Strong empirical results are provided for latency overhead—a dominant constraint for practical edge execution. Despite hardware isolation, measured end-to-end overhead compared to classic multi-process (native OS) deployment is <5.15%, and versus non-confidential VMs, <2.53%. These figures support the assertion that confidential multi-component agentic pipelines with mutual distrust are feasible without significant sacrifice in inference or user-perceived responsiveness.
Implications and Future Directions
AgenTEE addresses a critical gap in confidential, multi-stakeholder LLM agent deployment at the edge: (1) it enables proprietary model, prompt, and code protection, (2) confines credentials and sensitive runtime state to owner-attested trusted domains, and (3) allows secure, verifiable orchestration across dynamically composed agentic pipelines. The inclusion of CSM with per-realm attestation further enforces data-flow isolation and secure multi-party composition, which prior OS/hypervisor-based approaches could not guarantee.
The approach is extensible to integration with confidential accelerators (e.g., secure GPUs via ongoing CCA extensions) and anticipates richer edge device heterogeneity in the mobile ecosystem. As the attack surface shifts with the increased agentic autonomy, hardware-enforced information flow controls—potentially combined with higher-level information flow control (IFC) and monitoring at the secure channel—will be critical for future AI-on-device deployments.

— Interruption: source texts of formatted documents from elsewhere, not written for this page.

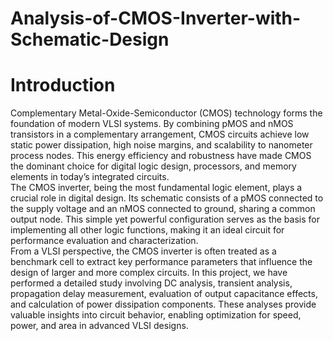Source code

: # Analysis-of-CMOS-Inverter-with-Schematic-Design
 # Introduction
 Complementary Metal-Oxide-Semiconductor (CMOS) technology forms the foundation of modern VLSI systems. By combining pMOS and nMOS transistors in a complementary arrangement, CMOS circuits achieve low static       power dissipation, high noise margins, and scalability to nanometer process nodes. This energy efficiency and robustness have made CMOS the dominant choice for digital logic design, processors, and memory         elements in today’s integrated circuits.<br>
The CMOS inverter, being the most fundamental logic element, plays a crucial role in digital design. Its schematic consists of a pMOS connected to the supply voltage and an nMOS connected to ground, sharing a     common output node. This simple yet powerful configuration serves as the basis for implementing all other logic functions, making it an ideal circuit for performance evaluation and characterization.<br>
From a VLSI perspective, the CMOS inverter is often treated as a benchmark cell to extract key performance parameters that influence the design of larger and more complex circuits. In this project, we have performed a detailed study involving DC analysis, transient analysis, propagation delay measurement, evaluation of output capacitance effects, and calculation of power dissipation components. These analyses provide valuable insights into circuit behavior, enabling optimization for speed, power, and area in advanced VLSI designs.
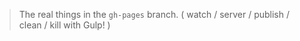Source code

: > The real things in the `gh-pages` branch.
> ( watch / server / publish / clean / kill with Gulp! )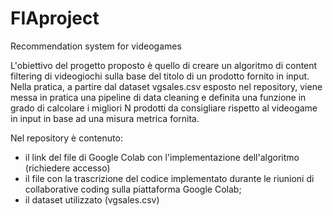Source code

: # FIAproject
Recommendation system for videogames

L'obiettivo del progetto proposto è quello di creare un algoritmo di content filtering di videogiochi sulla base del titolo di un prodotto fornito in input.
Nella pratica, a partire dal dataset vgsales.csv esposto nel repository, viene messa in pratica una pipeline di data cleaning e definita una funzione in grado di calcolare
i migliori N prodotti da consigliare rispetto al videogame in input in base ad una misura metrica fornita.

Nel repository è contenuto:
- il link del file di Google Colab con l'implementazione dell'algoritmo (richiedere accesso)
- il file con la trascrizione del codice implementato durante le riunioni di collaborative coding sulla piattaforma Google Colab;
- il dataset utilizzato (vgsales.csv)

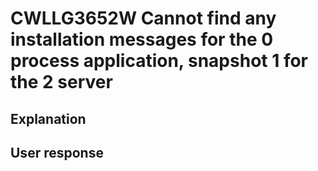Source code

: # CWLLG3652W Cannot find any installation messages for the 0 process application, snapshot 1 for the 2 server

## Explanation

## User response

This work demonstrates the practical viability of such architecture with negligible performance penalties.
Conclusion
AgenTEE provides a robust, scalable operational model for confidential LLM agent deployment on edge devices using Arm CCA. By partitioning sensitive assets and workflows into independently attested and isolated cVMs, interacting via OS-inaccessible confidential channels, it achieves strong confidentiality and integrity guarantees for multi-stakeholder and multi-component agentic systems. The empirical analysis substantiates the practicality of this hardware-rooted approach, positioning it as a foundational method for confidential edge AI deployments.